▶ _YOUR GOAL_
Go through the entries below and return every line that contains "article".

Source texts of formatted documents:
▶

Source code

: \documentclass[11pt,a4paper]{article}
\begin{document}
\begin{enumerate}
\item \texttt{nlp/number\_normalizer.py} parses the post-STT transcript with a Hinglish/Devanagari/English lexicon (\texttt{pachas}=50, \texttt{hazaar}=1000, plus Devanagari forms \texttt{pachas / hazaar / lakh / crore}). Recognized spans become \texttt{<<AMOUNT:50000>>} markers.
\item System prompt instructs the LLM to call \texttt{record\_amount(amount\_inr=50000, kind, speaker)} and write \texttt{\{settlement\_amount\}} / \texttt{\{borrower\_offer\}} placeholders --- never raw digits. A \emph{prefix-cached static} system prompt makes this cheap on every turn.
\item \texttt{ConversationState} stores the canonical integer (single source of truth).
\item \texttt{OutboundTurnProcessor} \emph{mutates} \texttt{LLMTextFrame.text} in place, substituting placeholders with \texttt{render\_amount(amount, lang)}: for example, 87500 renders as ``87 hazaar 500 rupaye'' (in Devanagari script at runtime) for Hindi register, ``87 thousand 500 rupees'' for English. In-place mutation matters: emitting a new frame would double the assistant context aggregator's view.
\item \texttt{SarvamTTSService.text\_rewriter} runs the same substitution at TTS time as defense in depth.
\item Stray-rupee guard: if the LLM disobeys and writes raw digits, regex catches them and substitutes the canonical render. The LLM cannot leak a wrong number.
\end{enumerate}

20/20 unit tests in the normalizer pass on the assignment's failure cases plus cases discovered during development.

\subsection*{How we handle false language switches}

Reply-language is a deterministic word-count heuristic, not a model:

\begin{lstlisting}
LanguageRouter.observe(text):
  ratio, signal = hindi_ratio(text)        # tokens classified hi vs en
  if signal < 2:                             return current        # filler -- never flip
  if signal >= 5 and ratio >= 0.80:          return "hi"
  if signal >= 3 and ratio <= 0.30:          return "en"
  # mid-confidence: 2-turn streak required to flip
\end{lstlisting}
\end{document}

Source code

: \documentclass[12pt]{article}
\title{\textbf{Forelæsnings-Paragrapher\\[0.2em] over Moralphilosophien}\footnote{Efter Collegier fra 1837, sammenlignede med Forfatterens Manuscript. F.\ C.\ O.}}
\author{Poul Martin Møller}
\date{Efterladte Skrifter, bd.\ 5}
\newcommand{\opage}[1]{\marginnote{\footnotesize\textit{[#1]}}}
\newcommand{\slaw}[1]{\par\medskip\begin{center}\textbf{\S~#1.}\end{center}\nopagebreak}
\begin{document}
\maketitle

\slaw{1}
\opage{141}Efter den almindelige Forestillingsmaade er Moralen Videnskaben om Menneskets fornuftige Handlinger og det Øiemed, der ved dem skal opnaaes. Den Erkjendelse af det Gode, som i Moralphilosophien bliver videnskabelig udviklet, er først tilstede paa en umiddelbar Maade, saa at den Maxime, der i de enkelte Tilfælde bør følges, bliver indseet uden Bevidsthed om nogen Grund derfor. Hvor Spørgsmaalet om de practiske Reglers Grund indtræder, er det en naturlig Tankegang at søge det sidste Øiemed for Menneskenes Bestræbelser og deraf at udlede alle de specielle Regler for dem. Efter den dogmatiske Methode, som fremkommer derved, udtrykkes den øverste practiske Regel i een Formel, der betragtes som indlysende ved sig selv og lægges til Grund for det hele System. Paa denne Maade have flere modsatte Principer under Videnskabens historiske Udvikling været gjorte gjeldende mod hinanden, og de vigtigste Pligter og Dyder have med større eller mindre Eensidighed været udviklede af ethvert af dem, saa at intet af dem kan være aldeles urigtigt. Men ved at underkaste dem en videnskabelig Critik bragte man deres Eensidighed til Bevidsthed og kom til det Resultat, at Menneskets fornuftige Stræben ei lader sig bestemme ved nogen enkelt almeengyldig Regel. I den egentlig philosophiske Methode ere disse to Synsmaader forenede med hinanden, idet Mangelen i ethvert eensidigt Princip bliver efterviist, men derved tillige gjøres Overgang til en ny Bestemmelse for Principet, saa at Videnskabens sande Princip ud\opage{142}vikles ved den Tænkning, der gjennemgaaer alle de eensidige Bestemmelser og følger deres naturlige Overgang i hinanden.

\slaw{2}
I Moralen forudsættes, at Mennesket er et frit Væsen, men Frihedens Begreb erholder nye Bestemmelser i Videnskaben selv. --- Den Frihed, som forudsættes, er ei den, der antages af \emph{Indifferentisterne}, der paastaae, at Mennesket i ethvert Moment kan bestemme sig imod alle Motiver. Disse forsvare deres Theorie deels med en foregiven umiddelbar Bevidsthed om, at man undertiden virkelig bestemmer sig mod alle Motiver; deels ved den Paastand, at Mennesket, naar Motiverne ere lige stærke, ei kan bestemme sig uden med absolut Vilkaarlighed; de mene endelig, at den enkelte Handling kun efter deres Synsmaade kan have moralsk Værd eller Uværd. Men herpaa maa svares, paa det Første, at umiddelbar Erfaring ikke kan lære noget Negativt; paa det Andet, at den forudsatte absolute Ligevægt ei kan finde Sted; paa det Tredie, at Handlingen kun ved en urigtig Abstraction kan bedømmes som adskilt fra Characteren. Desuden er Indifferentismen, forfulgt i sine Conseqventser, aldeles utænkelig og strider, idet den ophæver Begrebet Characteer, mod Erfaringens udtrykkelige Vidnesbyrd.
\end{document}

◀

▶ _REPLY_
: \documentclass[11pt,a4paper]{article}
: \documentclass[12pt]{article}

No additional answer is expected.